Jeunes sans diplôme et marché du travail
5Le taux de chômage des jeunes au sens du BIT reste à un niveau très inférieur à la moyenne européenne [10]. Entre 8 et 11 % de jeunes sortent de l’école obligatoire sans solution de formation. Depuis 2010, une part « incompressible » de jeunes entre 15 et 29 ans, soit 7,5 % en moyenne, correspondent à la définition des NEET propre à l’OCDE. Cette bonne santé apparente de l’intégration professionnelle des jeunes cache en réalité une forte reproduction intergénérationnelle, l’origine sociale étant un bon indicateur de la réussite en termes de formation professionnelle (Falcon, 2016). De même, si la Suisse a connu une égalisation de l’accès des femmes au système de formation, « les stéréotypes de genre ont une emprise importante sur le choix d’orientation des élèves, ce qui se répercute sur le marché du travail où le taux de ségrégation sexuelle est l’un des plus élevés des pays occidentaux » (Falcon, 2016, p. 37-38). Les facteurs attribués à la naissance tels que le sexe, l’origine sociale ou migratoire déterminent fortement les parcours éducatifs et professionnels (Gomensoro et al., 2017). Les trajectoires discontinues et précaires d’accès au système d’éducation et d’emploi sont plus probables parmi les jeunes qui proviennent à la fois d’une immigration récente et d’une origine sociale modeste [11].
6En vingt ans, les emplois non qualifiés sont passés du secteur secondaire (bâtiment, industrie en particulier) au secteur des services. Ce transfert a eu pour conséquence de transformer cet espace du marché du travail en un laboratoire de la précarité. D’une part, les exigences à l’entrée dans les emplois de moindre qualification dans le secteur secondaire se sont accrues avec une préférence claire pour les diplômés ; d’autre part, le secteur tertiaire (près de 75 % des emplois en Suisse en 2014 contre 69 % en 2000 et 39 % en 1960 [12]) n’a pas comblé les pertes du secteur secondaire en matière d’emplois stables de manutention. L’essentiel de l’augmentation des emplois précaires est en effet à mettre à l’actif de ce secteur [13]. Pour les jeunes sans formation, cette évolution a des conséquences importantes : ils construisent de moins en moins leur identité professionnelle dans l’expérimentation du marché du travail, mais hors des secteurs les plus stabilisés de celui-ci, dans des emplois de courte durée, irréguliers, à temps partiel ou encore dans des stages et des expériences sous contrôle du secteur de l’insertion.

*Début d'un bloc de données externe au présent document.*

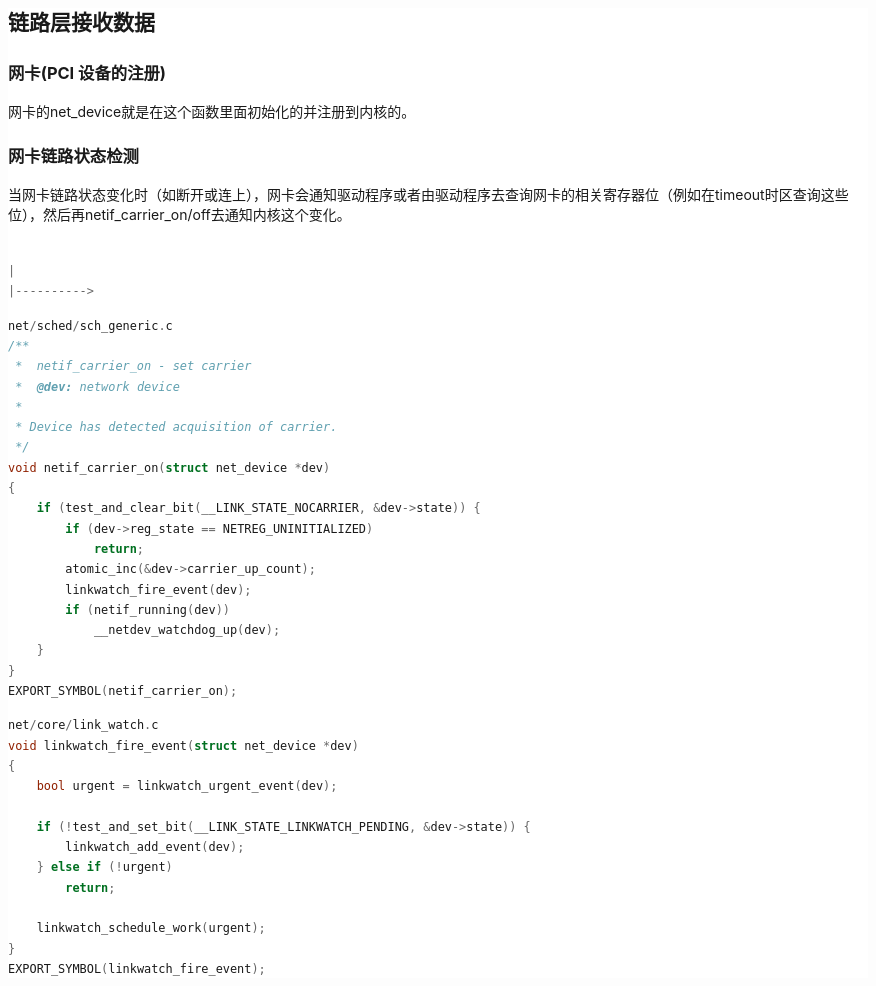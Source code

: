 ## 链路层接收数据

### 网卡(PCI 设备的注册)
网卡的net_device就是在这个函数里面初始化的并注册到内核的。

### 网卡链路状态检测
当网卡链路状态变化时（如断开或连上），网卡会通知驱动程序或者由驱动程序去查询网卡的相关寄存器位（例如在timeout时区查询这些位），然后再netif_carrier_on/off去通知内核这个变化。
```c

|
|---------->

```

```c
net/sched/sch_generic.c
/**
 *	netif_carrier_on - set carrier
 *	@dev: network device
 *
 * Device has detected acquisition of carrier.
 */
void netif_carrier_on(struct net_device *dev)
{
	if (test_and_clear_bit(__LINK_STATE_NOCARRIER, &dev->state)) {
		if (dev->reg_state == NETREG_UNINITIALIZED)
			return;
		atomic_inc(&dev->carrier_up_count);
		linkwatch_fire_event(dev);
		if (netif_running(dev))
			__netdev_watchdog_up(dev);
	}
}
EXPORT_SYMBOL(netif_carrier_on);

```

```c
net/core/link_watch.c
void linkwatch_fire_event(struct net_device *dev)
{
	bool urgent = linkwatch_urgent_event(dev);

	if (!test_and_set_bit(__LINK_STATE_LINKWATCH_PENDING, &dev->state)) {
		linkwatch_add_event(dev);
	} else if (!urgent)
		return;

	linkwatch_schedule_work(urgent);
}
EXPORT_SYMBOL(linkwatch_fire_event);

```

Les épreuves de la jeunesse dans le monde économique
7Sphère de production et sphère de consommation sont deux lieux privilégiés à partir desquels les jeunes sont socialisés aux stratégies à adopter dans le monde économique. Auparavant liées par le travail salarié, ces deux sphères tendent aujourd’hui à s’autonomiser à la fois temporellement dans les trajectoires des jeunes (accès plus précoce au monde de la consommation), mais aussi synchroniquement, le travail salarié n’étant plus le seul moyen de produire des ressources avec l’extension du secteur financier à la vie quotidienne. Évoquons tour à tour ces deux sphères au travers des épreuves qu’y traversent les jeunes.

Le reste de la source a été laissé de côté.